**Task**
Look through the listing below and give the number of lines in which "console" occurs, nothing more.

-------- Source material --------

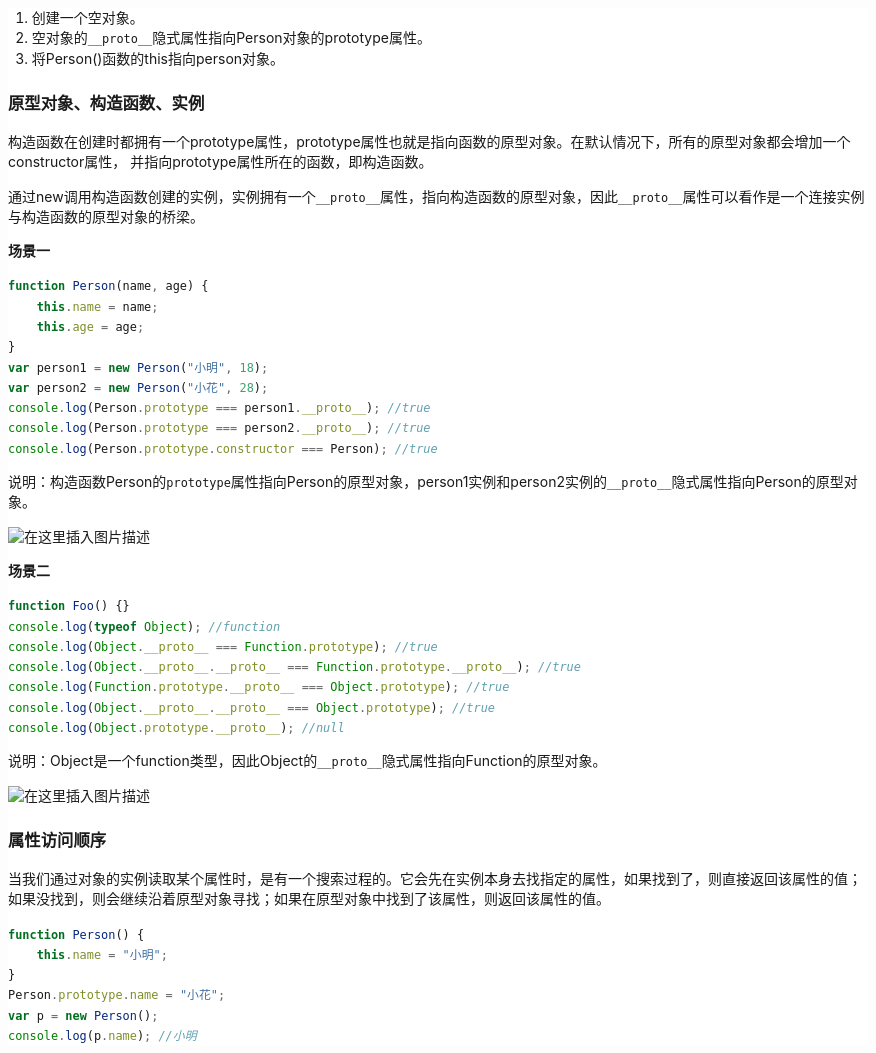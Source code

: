 1. 创建一个空对象。
2. 空对象的`__proto__`隐式属性指向Person对象的prototype属性。
3. 将Person()函数的this指向person对象。

### 原型对象、构造函数、实例

构造函数在创建时都拥有一个prototype属性，prototype属性也就是指向函数的原型对象。在默认情况下，所有的原型对象都会增加一个constructor属性， 并指向prototype属性所在的函数，即构造函数。

通过new调用构造函数创建的实例，实例拥有一个`__proto__`属性，指向构造函数的原型对象，因此`__proto__`属性可以看作是一个连接实例与构造函数的原型对象的桥梁。

**场景一**

```javascript
function Person(name, age) {
    this.name = name;
    this.age = age;
}
var person1 = new Person("小明", 18);
var person2 = new Person("小花", 28);
console.log(Person.prototype === person1.__proto__); //true
console.log(Person.prototype === person2.__proto__); //true
console.log(Person.prototype.constructor === Person); //true
```

说明：构造函数Person的`prototype`属性指向Person的原型对象，person1实例和person2实例的`__proto__`隐式属性指向Person的原型对象。

![在这里插入图片描述](https://img-blog.csdnimg.cn/4e0801ff62b4403c81dd1a9fbc2238af.png)

**场景二**

```javascript
function Foo() {}
console.log(typeof Object); //function
console.log(Object.__proto__ === Function.prototype); //true
console.log(Object.__proto__.__proto__ === Function.prototype.__proto__); //true
console.log(Function.prototype.__proto__ === Object.prototype); //true
console.log(Object.__proto__.__proto__ === Object.prototype); //true
console.log(Object.prototype.__proto__); //null
```

说明：Object是一个function类型，因此Object的`__proto__`隐式属性指向Function的原型对象。



![在这里插入图片描述](https://img-blog.csdnimg.cn/66e6f21670264be0a7119c02836ceb19.png)

### 属性访问顺序

当我们通过对象的实例读取某个属性时，是有一个搜索过程的。它会先在实例本身去找指定的属性，如果找到了，则直接返回该属性的值；如果没找到，则会继续沿着原型对象寻找；如果在原型对象中找到了该属性，则返回该属性的值。

```javascript
function Person() {
    this.name = "小明";
}
Person.prototype.name = "小花";
var p = new Person();
console.log(p.name); //小明
```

--------

**Exercise solution**
10